Material for this task.
·····
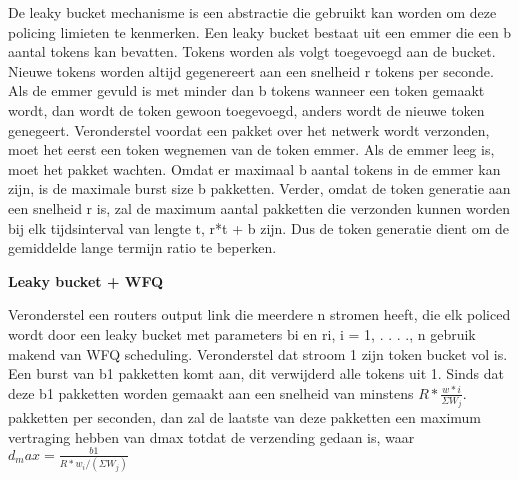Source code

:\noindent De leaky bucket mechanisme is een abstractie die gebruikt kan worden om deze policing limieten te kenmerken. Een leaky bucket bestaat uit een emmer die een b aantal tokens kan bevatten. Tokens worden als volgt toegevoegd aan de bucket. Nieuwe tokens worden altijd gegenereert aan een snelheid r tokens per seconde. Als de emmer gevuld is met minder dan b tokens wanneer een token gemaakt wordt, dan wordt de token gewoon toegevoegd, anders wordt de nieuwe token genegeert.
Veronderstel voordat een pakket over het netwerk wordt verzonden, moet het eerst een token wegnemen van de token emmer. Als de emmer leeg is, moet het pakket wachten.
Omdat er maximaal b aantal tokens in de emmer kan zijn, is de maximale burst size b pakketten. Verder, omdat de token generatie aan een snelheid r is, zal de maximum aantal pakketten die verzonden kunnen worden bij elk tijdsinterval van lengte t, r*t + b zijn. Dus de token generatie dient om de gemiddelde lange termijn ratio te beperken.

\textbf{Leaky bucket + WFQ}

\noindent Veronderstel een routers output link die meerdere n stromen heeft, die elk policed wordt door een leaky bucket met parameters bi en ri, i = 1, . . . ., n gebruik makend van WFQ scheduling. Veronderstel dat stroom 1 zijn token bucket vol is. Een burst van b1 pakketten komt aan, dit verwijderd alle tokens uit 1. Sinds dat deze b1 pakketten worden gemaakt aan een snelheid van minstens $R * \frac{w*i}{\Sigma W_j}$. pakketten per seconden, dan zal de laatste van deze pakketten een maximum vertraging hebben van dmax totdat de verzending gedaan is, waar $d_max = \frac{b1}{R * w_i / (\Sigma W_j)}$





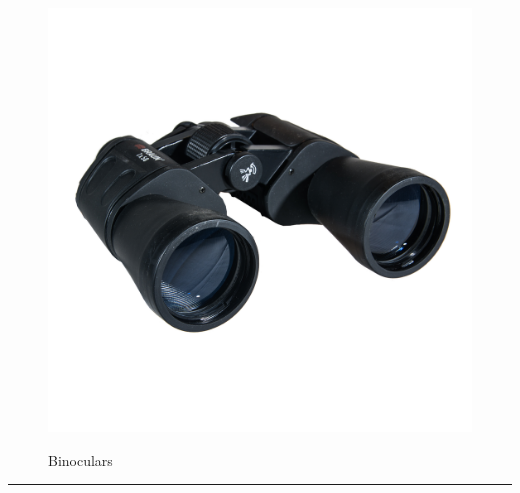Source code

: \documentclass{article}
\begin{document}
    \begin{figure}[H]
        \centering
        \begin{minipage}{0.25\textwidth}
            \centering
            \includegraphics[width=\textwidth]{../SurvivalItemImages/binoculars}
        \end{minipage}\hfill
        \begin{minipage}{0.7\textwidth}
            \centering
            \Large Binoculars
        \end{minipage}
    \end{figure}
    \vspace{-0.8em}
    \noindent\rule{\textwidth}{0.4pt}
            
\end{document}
·····
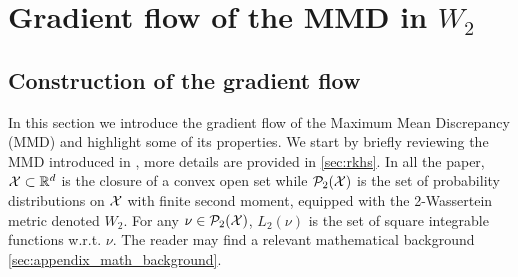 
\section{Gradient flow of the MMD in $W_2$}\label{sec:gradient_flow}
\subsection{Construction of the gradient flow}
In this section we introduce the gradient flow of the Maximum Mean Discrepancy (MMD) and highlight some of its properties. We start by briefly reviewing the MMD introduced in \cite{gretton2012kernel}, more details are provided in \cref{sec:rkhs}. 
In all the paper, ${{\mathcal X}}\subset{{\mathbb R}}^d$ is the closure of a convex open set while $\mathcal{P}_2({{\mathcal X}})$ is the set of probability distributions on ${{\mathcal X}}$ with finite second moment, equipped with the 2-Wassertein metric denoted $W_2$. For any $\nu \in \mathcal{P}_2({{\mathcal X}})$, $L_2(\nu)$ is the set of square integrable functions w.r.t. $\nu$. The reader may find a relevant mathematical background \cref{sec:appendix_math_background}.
·····
Above are the records; copy exactly the lines from the line with "nieuwe token genegeert." through the line with "Veronderstel voordat een", both included.

:\noindent De leaky bucket mechanisme is een abstractie die gebruikt kan worden om deze policing limieten te kenmerken. Een leaky bucket bestaat uit een emmer die een b aantal tokens kan bevatten. Tokens worden als volgt toegevoegd aan de bucket. Nieuwe tokens worden altijd gegenereert aan een snelheid r tokens per seconde. Als de emmer gevuld is met minder dan b tokens wanneer een token gemaakt wordt, dan wordt de token gewoon toegevoegd, anders wordt de nieuwe token genegeert.
Veronderstel voordat een pakket over het netwerk wordt verzonden, moet het eerst een token wegnemen van de token emmer. Als de emmer leeg is, moet het pakket wachten.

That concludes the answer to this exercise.